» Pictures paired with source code
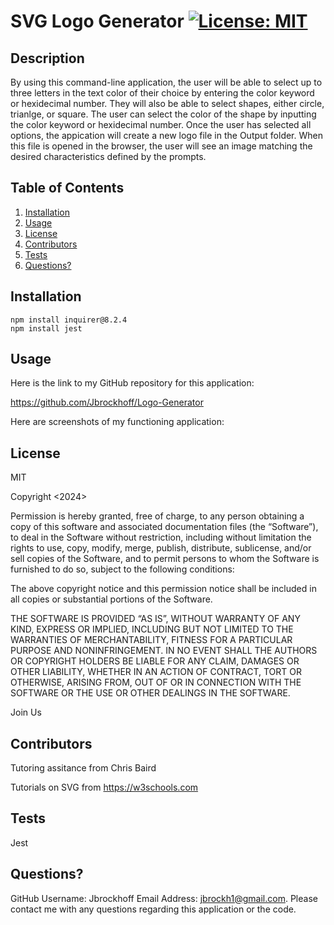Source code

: # SVG Logo Generator [![License: MIT](https://img.shields.io/badge/License-MIT-yellow.svg)](https://opensource.org/licenses/MIT)
  
## Description
By using this command-line application, the user will be able to select up to three letters in the text color of their choice by entering the color keyword or hexidecimal number. They will also be able to select shapes, either circle, trianlge, or square. The user can select the color of the shape by inputting the color keyword or hexidecimal number. Once the user has selected all options, the appication will create a new logo file in the Output folder. When this file is opened in the browser, the user will see an image matching the desired characteristics defined by the prompts. 

## Table of Contents
1. [Installation](#installation)
2. [Usage](#usage)
3. [License](#license)
4. [Contributors](#contributors)
5. [Tests](#tests)
6. [Questions?](#questions)

## Installation
    npm install inquirer@8.2.4
    npm install jest
## Usage
Here is the link to my GitHub repository for this application:

 https://github.com/Jbrockhoff/Logo-Generator  
 
 Here are screenshots of my functioning application:  

## License
MIT

Copyright <2024> <Jennie Brockhoff>

Permission is hereby granted, free of charge, to any person obtaining a copy of this software and associated documentation files (the “Software”), to deal in the Software without restriction, including without limitation the rights to use, copy, modify, merge, publish, distribute, sublicense, and/or sell copies of the Software, and to permit persons to whom the Software is furnished to do so, subject to the following conditions:

The above copyright notice and this permission notice shall be included in all copies or substantial portions of the Software.

THE SOFTWARE IS PROVIDED “AS IS”, WITHOUT WARRANTY OF ANY KIND, EXPRESS OR IMPLIED, INCLUDING BUT NOT LIMITED TO THE WARRANTIES OF MERCHANTABILITY, FITNESS FOR A PARTICULAR PURPOSE AND NONINFRINGEMENT. IN NO EVENT SHALL THE AUTHORS OR COPYRIGHT HOLDERS BE LIABLE FOR ANY CLAIM, DAMAGES OR OTHER LIABILITY, WHETHER IN AN ACTION OF CONTRACT, TORT OR OTHERWISE, ARISING FROM, OUT OF OR IN CONNECTION WITH THE SOFTWARE OR THE USE OR OTHER DEALINGS IN THE SOFTWARE.

Join Us


## Contributors
Tutoring assitance from Chris Baird

Tutorials on SVG from https://w3schools.com

## Tests
Jest

## Questions?
GitHub Username: Jbrockhoff  Email Address: jbrockh1@gmail.com. Please contact me with any questions regarding this application or the code.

» Required work
Only the count is needed: the number of lines in the data that include the word "application".

» Output for this task
4